Roche lawsuit blasts Amgen for 'about-face' on biosimilar patent fights

Biosimilars have yet to generate really big dollars for developers, but they are certainly generating them for lawyers. In the latest legal battle, Roche’s Genentech has sued Amgen for not giving up the info Genentech experts need to mount a patent infringement attack on Amgen’s biosimilar for Avastin, its $6.8 billion blockbuster.

If it doesn’t get that data ASAP, Genentech argues the “consequences are potentially disastrous.”

A complaint filed Wednesday in U.S. District Court in Delaware, says Roche wants the court to force Amgen to cough up all the data it says it needs, allow Roche to have experts evaluate it and then reset the deadlines for resolving any patent disputes. It asks the court to block Amgen from selling its biosimilar to Avastin until this legal fight has played out.

Roche says the so-called “patent dance” requirements that Amgen must follow are laid out in the Biologics Price Competition and Innovation Act (BPCIA). The law was established to hasten cheaper biosimilars to market by allowing developers to rely on much of the development work done by the original drug developer but also provide drug originators ways to assert their patent rights.

The law says in one pathway to approval, once the FDA accepts an Abbreviated Biologic License Application for the biosimilar, the applicant has 20 days to provide the drug’s originator the aBLA and “such other information that describes the process or processes used to manufacture the biological product.” Then the originator, Genentech in this case, has 60 days to review it with experts and say what patents it believes might be infringed and how. The clock started to tick Jan. 4 when the FDA accepted Amgen’s application.

But Roche says Amgen has provided only its aBLA, claiming that satisfied its obligation and should be all Roche needs to do its evaluation. It also blasts Amgen in the filing for an “about-face.”  It points out that Amgen had a different attitude when one of its own drugs was under attack by a biosimilar.

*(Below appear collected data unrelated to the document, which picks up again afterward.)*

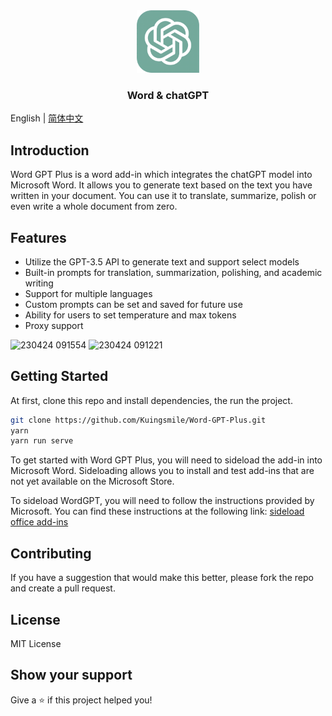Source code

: <div align="center">
  <a href="https://github.com/Kuingsmile/Word-chatGPT-Plus">
    <img src="public/assets/logo-filled.png" alt="Logo" height="100">
  </a>

<br />
  <h3 align="center">Word & chatGPT</h3>

</div>

English | [简体中文](https://github.com/Kuingsmile/word-GPT-Plus/blob/master/README_cn.md)

## Introduction

Word GPT Plus is a word add-in which integrates the chatGPT model into Microsoft Word. It allows you to generate text based on the text you have written in your document. You can use it to translate, summarize, polish or even write a whole document from zero.

## Features

- Utilize the GPT-3.5 API to generate text and support select models
- Built-in prompts for translation, summarization, polishing, and academic writing
- Support for multiple languages
- Custom prompts can be set and saved for future use
- Ability for users to set temperature and max tokens
- Proxy support

![230424 091554](https://user-images.githubusercontent.com/96409857/233878627-6b5abdfd-7ff6-4818-8b26-d78f74ea0e85.gif)
![230424 091221](https://user-images.githubusercontent.com/96409857/233878368-3a793d8b-3740-4471-822b-0e062415b704.gif)

## Getting Started

At first, clone this repo and install dependencies, the run the project.

```bash
git clone https://github.com/Kuingsmile/Word-GPT-Plus.git
yarn
yarn run serve
```

To get started with Word GPT Plus, you will need to sideload the add-in into Microsoft Word. Sideloading allows you to install and test add-ins that are not yet available on the Microsoft Store.

To sideload WordGPT, you will need to follow the instructions provided by Microsoft. You can find these instructions at the following link: [sideload office add-ins](https://learn.microsoft.com/en-us/office/dev/add-ins/testing/create-a-network-shared-folder-catalog-for-task-pane-and-content-add-ins)

## Contributing

If you have a suggestion that would make this better, please fork the repo and create a pull request.

## License

MIT License

## Show your support

Give a ⭐️ if this project helped you!
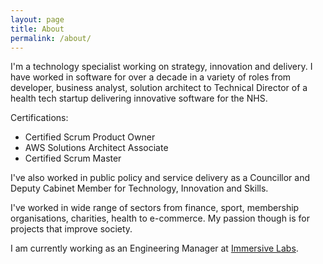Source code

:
 ```yaml
---
layout: page
title: About
permalink: /about/
---
```


I'm a technology specialist working on strategy, innovation and delivery. I have worked in software for over a decade in a variety of roles from developer, business analyst, solution architect to Technical Director of a health tech startup delivering innovative software for the NHS.

Certifications:
- Certified Scrum Product Owner
- AWS Solutions Architect Associate
- Certified Scrum Master

I've also worked in public policy and service delivery as a Councillor and Deputy Cabinet Member for Technology, Innovation and Skills.

I've worked in wide range of sectors from finance, sport, membership organisations, charities, health to e-commerce. My passion though is for projects that improve society.

I am currently working as an Engineering Manager at [Immersive Labs](https://www.immersivelabs.com).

When “Hospira, produced only its aBLA after applying for FDA approval for a biosimilar of Amgen’s blockbuster Epogen —exactly the same conduct Amgen has engaged in here—Amgen sued Hospira in this district for noncompliance with the BPCIA....” the filing says.

In that case, Amgen argued "a patent owner cannot fully protect itself as Congress intended if the applicant only produces its aBLA, because many important details about the product are normally omitted,” Roche declares in its filing.

Roche is hoping to get a hearing and a ruling ASAP, since time is running short for it to fight Amgen’s application.

Biosimilars are still new in the U.S., with the FDA having only approved the first, a biosimilar of Amgen’s Neupogen, two years ago. It has approved three others since. Given that this is new territory, and with billions of dollars in drug sales at stake, legal challenges are expected until the courts help the industry interpret what is required.

One case has already made its way to the Supreme Court. That case involves Amgen and Novartis’ Sandoz unit, but differs from the fight Amgen is now having with Roche. The Supreme Court will decide whether a biosimilar applicant can opt out of the BPCIA information exchanges altogether and if so what its obligations are for providing info to an originator about its biosimilar. 

One issue in that case is a six-month waiting period required after a biosim company notifies the original developer about its would-be rival drug—and when, exactly, that notification can take place. A federal appeals court had previously ruled that biosim companies must have an FDA approval in hand before they can officially notify of a launch.

Sandoz argues biosim makers should be able to provide that notice earlier in the development process. Otherwise, the court's interpretation creates an “exclusivity windfall” for the originator company that Congress did not intend to grant, the company says.